- **WORK INSTRUCTIONS**: The lines to copy are those in the listing below that contain the word "allows".

- **RECORDS FOR PROCESSING**:
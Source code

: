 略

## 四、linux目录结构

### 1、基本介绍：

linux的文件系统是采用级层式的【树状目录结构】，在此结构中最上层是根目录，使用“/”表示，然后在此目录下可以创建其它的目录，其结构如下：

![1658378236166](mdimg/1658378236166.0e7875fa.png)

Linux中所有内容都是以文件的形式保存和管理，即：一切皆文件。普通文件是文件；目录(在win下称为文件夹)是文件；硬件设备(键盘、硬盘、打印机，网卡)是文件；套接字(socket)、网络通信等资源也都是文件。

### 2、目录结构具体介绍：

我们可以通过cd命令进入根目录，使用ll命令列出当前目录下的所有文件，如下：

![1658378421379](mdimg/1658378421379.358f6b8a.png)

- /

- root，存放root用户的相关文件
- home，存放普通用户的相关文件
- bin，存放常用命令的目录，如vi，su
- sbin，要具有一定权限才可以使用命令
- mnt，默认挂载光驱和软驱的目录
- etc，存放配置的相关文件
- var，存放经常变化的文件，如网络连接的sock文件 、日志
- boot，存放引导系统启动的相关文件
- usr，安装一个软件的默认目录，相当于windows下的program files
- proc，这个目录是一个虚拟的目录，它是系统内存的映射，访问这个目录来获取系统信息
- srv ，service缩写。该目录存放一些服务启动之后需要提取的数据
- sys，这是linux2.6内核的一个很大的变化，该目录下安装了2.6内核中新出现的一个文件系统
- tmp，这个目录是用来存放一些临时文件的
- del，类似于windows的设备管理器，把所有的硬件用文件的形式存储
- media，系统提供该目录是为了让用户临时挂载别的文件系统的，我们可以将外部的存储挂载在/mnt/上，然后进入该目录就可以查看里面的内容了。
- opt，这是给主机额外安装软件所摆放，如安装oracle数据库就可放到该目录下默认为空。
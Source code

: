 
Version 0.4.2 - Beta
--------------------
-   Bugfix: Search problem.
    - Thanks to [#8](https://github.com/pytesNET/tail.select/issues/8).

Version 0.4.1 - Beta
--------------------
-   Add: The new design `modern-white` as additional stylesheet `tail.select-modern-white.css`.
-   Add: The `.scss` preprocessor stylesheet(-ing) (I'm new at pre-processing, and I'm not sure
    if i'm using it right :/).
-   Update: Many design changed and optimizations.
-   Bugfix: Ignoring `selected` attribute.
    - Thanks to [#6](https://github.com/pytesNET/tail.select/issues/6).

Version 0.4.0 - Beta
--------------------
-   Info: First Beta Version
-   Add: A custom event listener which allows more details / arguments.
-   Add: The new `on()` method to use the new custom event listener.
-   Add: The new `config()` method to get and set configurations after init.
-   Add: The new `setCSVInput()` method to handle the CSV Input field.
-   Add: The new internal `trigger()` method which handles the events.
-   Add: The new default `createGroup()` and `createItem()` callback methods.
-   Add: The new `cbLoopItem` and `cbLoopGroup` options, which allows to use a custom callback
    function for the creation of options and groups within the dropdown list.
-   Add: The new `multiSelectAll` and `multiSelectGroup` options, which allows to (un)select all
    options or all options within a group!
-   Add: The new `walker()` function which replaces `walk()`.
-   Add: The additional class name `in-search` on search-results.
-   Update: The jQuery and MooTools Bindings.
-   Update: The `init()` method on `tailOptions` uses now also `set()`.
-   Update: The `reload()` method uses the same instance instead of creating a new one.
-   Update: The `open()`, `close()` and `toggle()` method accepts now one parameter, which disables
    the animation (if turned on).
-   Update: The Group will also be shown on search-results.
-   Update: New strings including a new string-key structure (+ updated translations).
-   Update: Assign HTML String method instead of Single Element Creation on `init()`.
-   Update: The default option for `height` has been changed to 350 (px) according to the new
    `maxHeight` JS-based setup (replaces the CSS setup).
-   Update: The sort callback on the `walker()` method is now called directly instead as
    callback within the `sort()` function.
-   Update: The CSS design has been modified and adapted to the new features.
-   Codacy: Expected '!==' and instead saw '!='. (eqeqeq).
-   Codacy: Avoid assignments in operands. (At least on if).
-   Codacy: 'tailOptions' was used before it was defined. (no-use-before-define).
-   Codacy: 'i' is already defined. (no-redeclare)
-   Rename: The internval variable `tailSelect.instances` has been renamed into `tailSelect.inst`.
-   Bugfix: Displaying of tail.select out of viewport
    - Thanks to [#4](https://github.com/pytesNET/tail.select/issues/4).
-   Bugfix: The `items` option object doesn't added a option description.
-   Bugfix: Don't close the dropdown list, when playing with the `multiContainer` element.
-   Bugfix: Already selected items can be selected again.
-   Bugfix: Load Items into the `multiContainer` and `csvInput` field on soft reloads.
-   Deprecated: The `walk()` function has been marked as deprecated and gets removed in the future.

- **TASK ANSWER**:
-   Add: A custom event listener which allows more details / arguments.
-   Add: The new `cbLoopItem` and `cbLoopGroup` options, which allows to use a custom callback
-   Add: The new `multiSelectAll` and `multiSelectGroup` options, which allows to (un)select all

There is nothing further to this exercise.